Partial retro-inverso analogues of somatostatin: pairwise modifications at residues 7 and 8 and at residues 8 and 9.

Peptide bonds between residues 7 and 8 residues 8 and 9, postulated internal cleavage sites of the peptide hormone somatostatin, were subjected to "pairwise" retro-inverso modification, where atoms of these peptide bonds were interchanged to give the analogues [gPhe7-m-(RS)-Trp8]somatostatin (I) and [gTrp8-m-(RS)-Lys9]somatostatin (II). Key fragments containing the modifications were synthesized by using [bis(trifluoroacetoxy)iodo]benzene for the generation of gem-diaminoalkyl-containing precursors from peptide amides.
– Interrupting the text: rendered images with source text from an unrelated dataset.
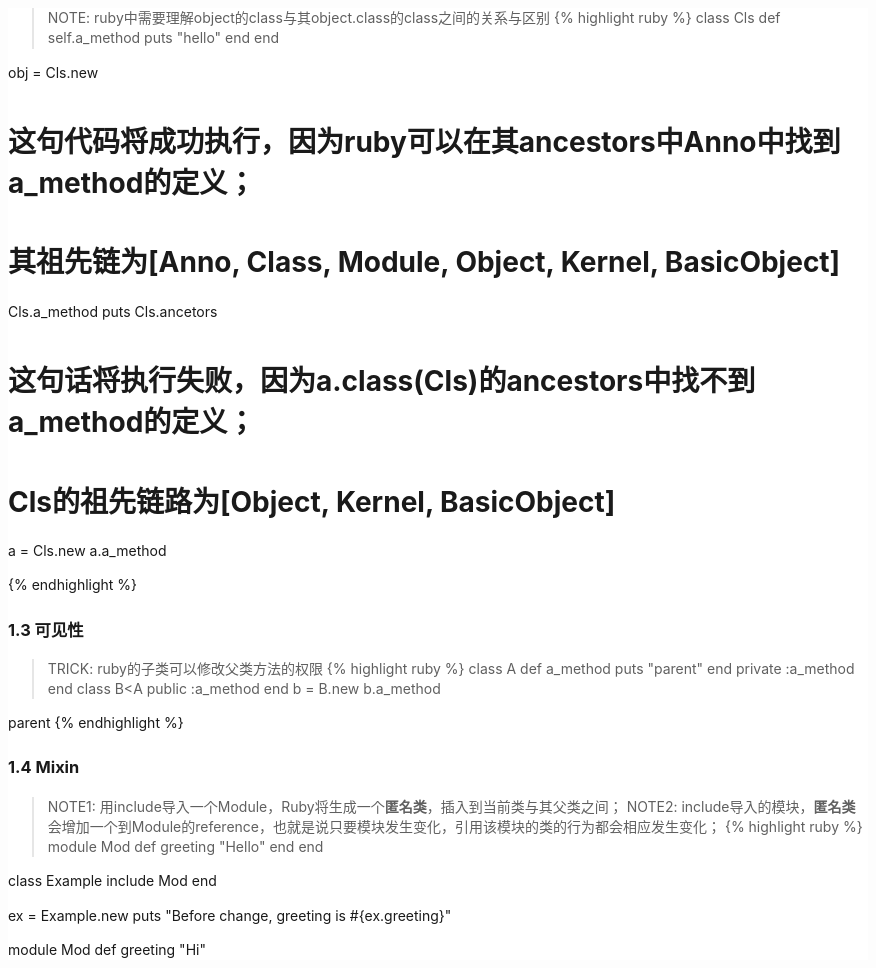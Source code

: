 > NOTE: ruby中需要理解object的class与其object.class的class之间的关系与区别
{% highlight ruby %}
class Cls
  def self.a_method
    puts "hello"
  end
end

obj = Cls.new
# 这句代码将成功执行，因为ruby可以在其ancestors中Anno中找到a_method的定义；
# 其祖先链为[Anno, Class, Module, Object, Kernel, BasicObject]
Cls.a_method
puts Cls.ancetors

# 这句话将执行失败，因为a.class(Cls)的ancestors中找不到a_method的定义；
# Cls的祖先链路为[Object, Kernel, BasicObject]
a = Cls.new
a.a_method

{% endhighlight %}

### 1.3 可见性
> TRICK: ruby的子类可以修改父类方法的权限
{% highlight ruby %}
class A
  def a_method
    puts "parent"
  end
  private :a_method
end
class B<A
  public :a_method
end
b = B.new
b.a_method

>>>>
parent
{% endhighlight %}

### 1.4 Mixin
> NOTE1: 用include导入一个Module，Ruby将生成一个**匿名类**，插入到当前类与其父类之间；
> NOTE2: include导入的模块，**匿名类**会增加一个到Module的reference，也就是说只要模块发生变化，引用该模块的类的行为都会相应发生变化；
{% highlight ruby %}
module Mod
  def greeting
    "Hello"
  end
end

class Example
  include Mod
end

ex = Example.new
puts "Before change, greeting is #{ex.greeting}"

module Mod
  def greeting
    "Hi"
The versatility of solution synthetic methods was utilized to allow the incorporation of the modified segments. Protecting groups, removable selectively and under mild conditions, included tert-butyl-based groups for the side chains and the tert-butylmercapto group for the cysteine thiols. The excellent results obtained in the syntheses of analogues I and II, and previously of somatostatin on a larger scale [Moroder, L., Gemeiner, M., Goehring, W., Faeger, E., Thamm, P., & Wunsch, E. (1981) Biopolymers 20, 17-31], suggest the general feasibility of this route for the synthesis of centrally modified analogues. The purification of the products by Sephadex LH-20 chromatography afforded the separation of diastereomers of both analogues. The two isomers of I showed significant but different activities while those of analogue II were marginally active.